▶ **TASK INSTRUCTIONS**
The entries that follow are to be duplicated in full, character for character.

▶ **DATASET EXTRACT**
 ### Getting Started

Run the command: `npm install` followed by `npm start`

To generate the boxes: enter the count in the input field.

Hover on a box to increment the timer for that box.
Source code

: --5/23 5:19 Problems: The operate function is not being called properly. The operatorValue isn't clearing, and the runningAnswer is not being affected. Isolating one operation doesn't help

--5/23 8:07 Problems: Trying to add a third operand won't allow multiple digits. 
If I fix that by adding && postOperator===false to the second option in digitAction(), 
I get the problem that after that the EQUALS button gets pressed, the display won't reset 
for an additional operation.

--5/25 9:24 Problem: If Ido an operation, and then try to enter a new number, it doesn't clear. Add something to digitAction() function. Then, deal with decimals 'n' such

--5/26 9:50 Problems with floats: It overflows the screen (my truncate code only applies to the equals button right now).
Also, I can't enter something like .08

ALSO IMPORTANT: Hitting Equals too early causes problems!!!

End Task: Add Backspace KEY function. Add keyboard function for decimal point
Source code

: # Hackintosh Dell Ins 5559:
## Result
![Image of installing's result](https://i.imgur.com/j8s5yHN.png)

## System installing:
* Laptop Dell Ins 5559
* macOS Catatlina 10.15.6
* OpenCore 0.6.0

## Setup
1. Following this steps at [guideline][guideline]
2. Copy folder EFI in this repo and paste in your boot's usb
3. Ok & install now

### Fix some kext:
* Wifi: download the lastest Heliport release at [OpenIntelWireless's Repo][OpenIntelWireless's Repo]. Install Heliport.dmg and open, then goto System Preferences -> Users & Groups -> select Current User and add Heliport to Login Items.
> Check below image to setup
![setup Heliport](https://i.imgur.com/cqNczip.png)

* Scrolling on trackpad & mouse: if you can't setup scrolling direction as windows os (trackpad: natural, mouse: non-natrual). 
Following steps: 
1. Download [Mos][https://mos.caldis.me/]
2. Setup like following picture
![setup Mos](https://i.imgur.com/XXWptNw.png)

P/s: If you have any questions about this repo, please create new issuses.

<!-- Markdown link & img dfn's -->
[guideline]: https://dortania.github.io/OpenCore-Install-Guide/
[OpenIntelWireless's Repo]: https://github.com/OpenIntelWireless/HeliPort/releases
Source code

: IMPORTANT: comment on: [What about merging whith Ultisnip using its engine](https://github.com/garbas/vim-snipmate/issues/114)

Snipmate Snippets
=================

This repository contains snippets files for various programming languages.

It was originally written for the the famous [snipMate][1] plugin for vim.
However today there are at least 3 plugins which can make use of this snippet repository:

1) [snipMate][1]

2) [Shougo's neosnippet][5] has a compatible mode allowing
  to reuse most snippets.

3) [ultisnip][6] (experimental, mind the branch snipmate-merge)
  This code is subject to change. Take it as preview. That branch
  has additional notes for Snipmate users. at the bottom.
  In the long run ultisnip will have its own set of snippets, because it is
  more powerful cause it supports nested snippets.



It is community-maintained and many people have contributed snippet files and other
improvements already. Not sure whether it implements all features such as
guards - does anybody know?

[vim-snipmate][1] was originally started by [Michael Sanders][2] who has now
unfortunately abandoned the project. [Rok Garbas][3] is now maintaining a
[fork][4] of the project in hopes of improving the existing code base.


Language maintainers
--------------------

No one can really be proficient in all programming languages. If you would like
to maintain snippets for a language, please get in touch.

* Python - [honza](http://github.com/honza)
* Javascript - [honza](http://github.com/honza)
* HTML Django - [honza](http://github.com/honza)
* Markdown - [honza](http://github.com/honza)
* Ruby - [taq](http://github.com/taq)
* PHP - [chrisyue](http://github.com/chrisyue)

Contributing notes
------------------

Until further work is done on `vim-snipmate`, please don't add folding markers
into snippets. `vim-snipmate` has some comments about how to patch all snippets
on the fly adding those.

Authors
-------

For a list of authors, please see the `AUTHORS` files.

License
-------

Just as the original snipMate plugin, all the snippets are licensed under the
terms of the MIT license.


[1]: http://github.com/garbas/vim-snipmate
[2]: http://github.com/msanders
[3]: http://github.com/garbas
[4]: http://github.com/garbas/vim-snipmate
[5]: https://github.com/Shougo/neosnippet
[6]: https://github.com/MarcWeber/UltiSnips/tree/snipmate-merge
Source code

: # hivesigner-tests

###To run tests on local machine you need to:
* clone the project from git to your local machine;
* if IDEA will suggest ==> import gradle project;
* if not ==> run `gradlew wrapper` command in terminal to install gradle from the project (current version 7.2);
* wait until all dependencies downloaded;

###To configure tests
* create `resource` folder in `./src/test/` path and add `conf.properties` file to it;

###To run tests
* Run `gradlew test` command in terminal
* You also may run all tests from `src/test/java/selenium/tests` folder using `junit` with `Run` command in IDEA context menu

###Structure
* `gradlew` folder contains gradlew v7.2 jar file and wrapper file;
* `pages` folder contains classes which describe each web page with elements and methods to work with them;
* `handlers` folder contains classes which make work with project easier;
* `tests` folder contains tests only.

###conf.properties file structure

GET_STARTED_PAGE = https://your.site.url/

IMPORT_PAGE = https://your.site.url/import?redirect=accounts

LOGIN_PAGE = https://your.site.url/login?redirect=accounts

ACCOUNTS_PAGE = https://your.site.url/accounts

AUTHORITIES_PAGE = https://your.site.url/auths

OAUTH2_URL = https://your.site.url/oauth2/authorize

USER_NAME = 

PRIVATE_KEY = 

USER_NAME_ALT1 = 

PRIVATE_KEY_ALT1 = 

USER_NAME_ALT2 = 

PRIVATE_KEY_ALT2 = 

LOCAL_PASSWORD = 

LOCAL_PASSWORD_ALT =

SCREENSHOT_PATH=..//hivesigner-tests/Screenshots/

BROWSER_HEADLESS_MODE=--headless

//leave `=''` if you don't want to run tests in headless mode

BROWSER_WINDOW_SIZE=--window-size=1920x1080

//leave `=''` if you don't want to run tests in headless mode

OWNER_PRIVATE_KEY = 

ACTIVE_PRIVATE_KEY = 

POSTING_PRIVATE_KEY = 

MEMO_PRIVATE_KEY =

▶ **SOLUTION TO THE EXERCISE**
 ### Getting Started

Run the command: `npm install` followed by `npm start`

To generate the boxes: enter the count in the input field.

Hover on a box to increment the timer for that box.
Source code

: --5/23 5:19 Problems: The operate function is not being called properly. The operatorValue isn't clearing, and the runningAnswer is not being affected. Isolating one operation doesn't help

--5/23 8:07 Problems: Trying to add a third operand won't allow multiple digits. 
If I fix that by adding && postOperator===false to the second option in digitAction(), 
I get the problem that after that the EQUALS button gets pressed, the display won't reset 
for an additional operation.

--5/25 9:24 Problem: If Ido an operation, and then try to enter a new number, it doesn't clear. Add something to digitAction() function. Then, deal with decimals 'n' such

--5/26 9:50 Problems with floats: It overflows the screen (my truncate code only applies to the equals button right now).
Also, I can't enter something like .08

ALSO IMPORTANT: Hitting Equals too early causes problems!!!

End Task: Add Backspace KEY function. Add keyboard function for decimal point
Source code

: # Hackintosh Dell Ins 5559:
## Result
![Image of installing's result](https://i.imgur.com/j8s5yHN.png)

## System installing:
* Laptop Dell Ins 5559
* macOS Catatlina 10.15.6
* OpenCore 0.6.0

## Setup
1. Following this steps at [guideline][guideline]
2. Copy folder EFI in this repo and paste in your boot's usb
3. Ok & install now

### Fix some kext:
* Wifi: download the lastest Heliport release at [OpenIntelWireless's Repo][OpenIntelWireless's Repo]. Install Heliport.dmg and open, then goto System Preferences -> Users & Groups -> select Current User and add Heliport to Login Items.
> Check below image to setup
![setup Heliport](https://i.imgur.com/cqNczip.png)

* Scrolling on trackpad & mouse: if you can't setup scrolling direction as windows os (trackpad: natural, mouse: non-natrual). 
Following steps: 
1. Download [Mos][https://mos.caldis.me/]
2. Setup like following picture
![setup Mos](https://i.imgur.com/XXWptNw.png)

P/s: If you have any questions about this repo, please create new issuses.

<!-- Markdown link & img dfn's -->
[guideline]: https://dortania.github.io/OpenCore-Install-Guide/
[OpenIntelWireless's Repo]: https://github.com/OpenIntelWireless/HeliPort/releases
Source code

: IMPORTANT: comment on: [What about merging whith Ultisnip using its engine](https://github.com/garbas/vim-snipmate/issues/114)

Snipmate Snippets
=================

This repository contains snippets files for various programming languages.

It was originally written for the the famous [snipMate][1] plugin for vim.
However today there are at least 3 plugins which can make use of this snippet repository:

1) [snipMate][1]

2) [Shougo's neosnippet][5] has a compatible mode allowing
  to reuse most snippets.

3) [ultisnip][6] (experimental, mind the branch snipmate-merge)
  This code is subject to change. Take it as preview. That branch
  has additional notes for Snipmate users. at the bottom.
  In the long run ultisnip will have its own set of snippets, because it is
  more powerful cause it supports nested snippets.



It is community-maintained and many people have contributed snippet files and other
improvements already. Not sure whether it implements all features such as
guards - does anybody know?

[vim-snipmate][1] was originally started by [Michael Sanders][2] who has now
unfortunately abandoned the project. [Rok Garbas][3] is now maintaining a
[fork][4] of the project in hopes of improving the existing code base.


Language maintainers
--------------------

No one can really be proficient in all programming languages. If you would like
to maintain snippets for a language, please get in touch.

* Python - [honza](http://github.com/honza)
* Javascript - [honza](http://github.com/honza)
* HTML Django - [honza](http://github.com/honza)
* Markdown - [honza](http://github.com/honza)
* Ruby - [taq](http://github.com/taq)
* PHP - [chrisyue](http://github.com/chrisyue)

Contributing notes
------------------

Until further work is done on `vim-snipmate`, please don't add folding markers
into snippets. `vim-snipmate` has some comments about how to patch all snippets
on the fly adding those.

Authors
-------

For a list of authors, please see the `AUTHORS` files.

License
-------

Just as the original snipMate plugin, all the snippets are licensed under the
terms of the MIT license.


[1]: http://github.com/garbas/vim-snipmate
[2]: http://github.com/msanders
[3]: http://github.com/garbas
[4]: http://github.com/garbas/vim-snipmate
[5]: https://github.com/Shougo/neosnippet
[6]: https://github.com/MarcWeber/UltiSnips/tree/snipmate-merge
Source code

: # hivesigner-tests

###To run tests on local machine you need to:
* clone the project from git to your local machine;
* if IDEA will suggest ==> import gradle project;
* if not ==> run `gradlew wrapper` command in terminal to install gradle from the project (current version 7.2);
* wait until all dependencies downloaded;

###To configure tests
* create `resource` folder in `./src/test/` path and add `conf.properties` file to it;

###To run tests
* Run `gradlew test` command in terminal
* You also may run all tests from `src/test/java/selenium/tests` folder using `junit` with `Run` command in IDEA context menu

###Structure
* `gradlew` folder contains gradlew v7.2 jar file and wrapper file;
* `pages` folder contains classes which describe each web page with elements and methods to work with them;
* `handlers` folder contains classes which make work with project easier;
* `tests` folder contains tests only.

###conf.properties file structure

GET_STARTED_PAGE = https://your.site.url/

IMPORT_PAGE = https://your.site.url/import?redirect=accounts

LOGIN_PAGE = https://your.site.url/login?redirect=accounts

ACCOUNTS_PAGE = https://your.site.url/accounts

AUTHORITIES_PAGE = https://your.site.url/auths

OAUTH2_URL = https://your.site.url/oauth2/authorize

USER_NAME = 

PRIVATE_KEY = 

USER_NAME_ALT1 = 

PRIVATE_KEY_ALT1 = 

USER_NAME_ALT2 = 

PRIVATE_KEY_ALT2 = 

LOCAL_PASSWORD = 

LOCAL_PASSWORD_ALT =

SCREENSHOT_PATH=..//hivesigner-tests/Screenshots/

BROWSER_HEADLESS_MODE=--headless

//leave `=''` if you don't want to run tests in headless mode

BROWSER_WINDOW_SIZE=--window-size=1920x1080

//leave `=''` if you don't want to run tests in headless mode

OWNER_PRIVATE_KEY = 

ACTIVE_PRIVATE_KEY = 

POSTING_PRIVATE_KEY = 

MEMO_PRIVATE_KEY =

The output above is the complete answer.